One of the questions in past exams was to explain the usefulness of the following MOSFET wiring. Judging from the picture I assume that the question refers to the fact that Vo is wired back to the gate of the MOSFET.

enter image description here

I skimmed through my book and the closest thing I could find was under the paragraph "reference voltages and current sources", but it hardly mentioned anything. Would anyone be so kind as to explain things a little bit ? What's so special about the above circuit and what exactly does a reference circuit do ?

I googled "reference circuit" and got the following from Wikipedia:

"A reference circuit is a hypothetical electric circuit of specified equivalent length and configuration, and having a defined transmission characteristic or characteristics, used primarily as a reference for measuring the performance of other, i.e., real, circuits or as a guide for planning and engineering of circuits and networks".

Is this relevant to my case ?

I tried to solve the circuit given \$K=1.5mA/V^2, V_T=2V, R=10KΩ\$. I came up with the following two equations:

\$I_D = K(V_{GS}-V_T)^2=K(V_G-V_S-V_T)^2=K(V_0-V_T)^2\$, since the gate and Vo are short-circuited.
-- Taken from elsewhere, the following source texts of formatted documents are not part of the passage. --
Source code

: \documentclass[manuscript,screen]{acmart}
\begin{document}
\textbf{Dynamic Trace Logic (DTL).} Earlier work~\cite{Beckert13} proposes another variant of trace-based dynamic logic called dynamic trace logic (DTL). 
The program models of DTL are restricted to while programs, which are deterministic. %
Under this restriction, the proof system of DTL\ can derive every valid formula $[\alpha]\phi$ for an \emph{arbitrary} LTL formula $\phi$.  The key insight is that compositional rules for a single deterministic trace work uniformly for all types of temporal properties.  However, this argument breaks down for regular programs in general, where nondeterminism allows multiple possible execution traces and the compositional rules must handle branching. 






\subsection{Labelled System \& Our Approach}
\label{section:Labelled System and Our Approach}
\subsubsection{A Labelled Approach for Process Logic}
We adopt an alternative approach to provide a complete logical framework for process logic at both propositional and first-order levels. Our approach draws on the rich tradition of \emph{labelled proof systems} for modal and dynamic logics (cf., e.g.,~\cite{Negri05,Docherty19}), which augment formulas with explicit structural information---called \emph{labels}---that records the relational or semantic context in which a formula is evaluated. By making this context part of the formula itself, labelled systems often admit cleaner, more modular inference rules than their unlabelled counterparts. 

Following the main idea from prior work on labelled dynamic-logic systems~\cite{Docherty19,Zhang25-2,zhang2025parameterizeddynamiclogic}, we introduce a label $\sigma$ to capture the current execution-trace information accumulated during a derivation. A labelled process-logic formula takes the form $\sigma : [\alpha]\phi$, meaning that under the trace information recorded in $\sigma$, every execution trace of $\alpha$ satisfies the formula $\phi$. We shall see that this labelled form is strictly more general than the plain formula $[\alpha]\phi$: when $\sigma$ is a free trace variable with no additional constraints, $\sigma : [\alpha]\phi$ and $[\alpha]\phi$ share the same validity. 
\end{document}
The second equation is \$V_o = 20 - I_D R=20-10I_D\$.

Therefore combining the two equations, I get: \$(20-V_o)/10=1.5(V_o-2)^2\$. From this equation I get \$V_0=\{0.87, 3.03\}\$, accepting the \$V_o = 3.03\$ so that \$V_{GS} = V_G = V_o = 3.03 > V_T = 2\$.

A colleague of mine though calculated \$V_o=9V\$. Does anyone see where I'm mistaken ?

Another colleague pointed me at this link [pdf] with a MOSFET diode-connected circuit whose description paragraph sheds some light.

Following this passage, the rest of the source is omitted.